→ What you will do
How many of the lines below have the word "OAuth" in them? The answer is that number and nothing more.

(Beginning of Records supplied)

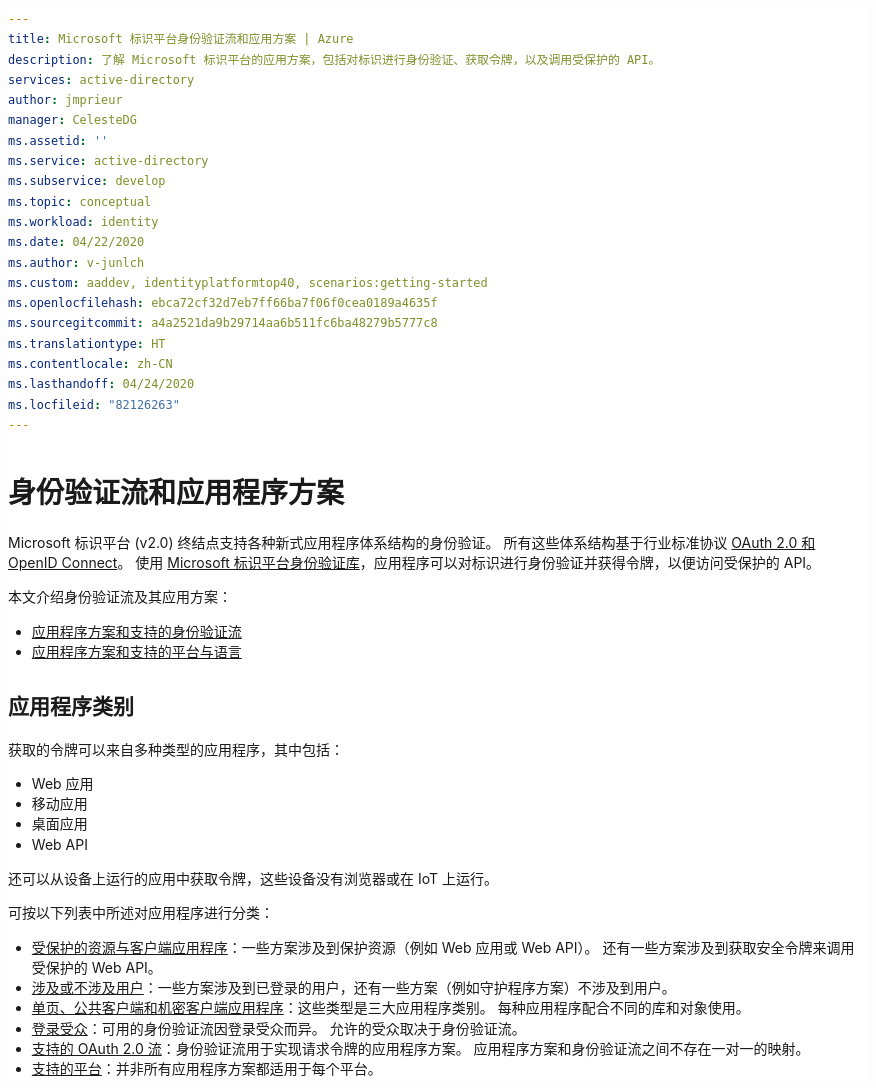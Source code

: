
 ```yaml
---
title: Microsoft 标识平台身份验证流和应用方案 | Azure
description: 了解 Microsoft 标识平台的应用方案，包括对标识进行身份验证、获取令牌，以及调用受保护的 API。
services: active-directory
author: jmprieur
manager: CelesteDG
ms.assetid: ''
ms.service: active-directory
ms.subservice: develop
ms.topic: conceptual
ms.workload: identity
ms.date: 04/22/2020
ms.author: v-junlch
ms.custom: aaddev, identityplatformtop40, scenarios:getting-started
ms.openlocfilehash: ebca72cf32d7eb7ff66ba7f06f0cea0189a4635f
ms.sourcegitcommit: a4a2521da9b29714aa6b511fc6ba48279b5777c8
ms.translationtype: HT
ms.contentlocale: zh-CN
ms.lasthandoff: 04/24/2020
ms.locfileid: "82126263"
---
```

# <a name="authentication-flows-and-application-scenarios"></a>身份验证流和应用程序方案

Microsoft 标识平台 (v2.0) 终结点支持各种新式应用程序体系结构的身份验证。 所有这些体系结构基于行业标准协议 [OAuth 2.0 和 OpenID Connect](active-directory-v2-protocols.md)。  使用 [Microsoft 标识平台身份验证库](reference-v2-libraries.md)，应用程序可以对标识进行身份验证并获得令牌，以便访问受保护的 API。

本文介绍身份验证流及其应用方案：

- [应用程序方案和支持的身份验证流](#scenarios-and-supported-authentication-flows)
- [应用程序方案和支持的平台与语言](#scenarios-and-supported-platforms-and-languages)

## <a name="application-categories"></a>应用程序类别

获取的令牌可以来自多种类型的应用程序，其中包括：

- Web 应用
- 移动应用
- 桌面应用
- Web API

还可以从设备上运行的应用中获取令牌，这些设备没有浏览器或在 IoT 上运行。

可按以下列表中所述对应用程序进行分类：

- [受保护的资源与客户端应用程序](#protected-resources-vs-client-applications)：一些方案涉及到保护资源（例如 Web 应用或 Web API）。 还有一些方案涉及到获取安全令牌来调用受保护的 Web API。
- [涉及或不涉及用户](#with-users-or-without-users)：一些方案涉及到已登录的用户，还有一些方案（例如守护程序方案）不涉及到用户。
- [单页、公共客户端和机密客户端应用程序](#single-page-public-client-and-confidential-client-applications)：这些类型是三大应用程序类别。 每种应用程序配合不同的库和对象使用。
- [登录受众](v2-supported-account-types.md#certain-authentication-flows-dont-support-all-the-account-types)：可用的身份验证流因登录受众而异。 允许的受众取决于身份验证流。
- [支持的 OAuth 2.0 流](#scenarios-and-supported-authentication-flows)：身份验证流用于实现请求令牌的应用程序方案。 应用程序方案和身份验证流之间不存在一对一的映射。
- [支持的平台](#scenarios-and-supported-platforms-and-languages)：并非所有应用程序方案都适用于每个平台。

(End of Records supplied)

→ Response area
2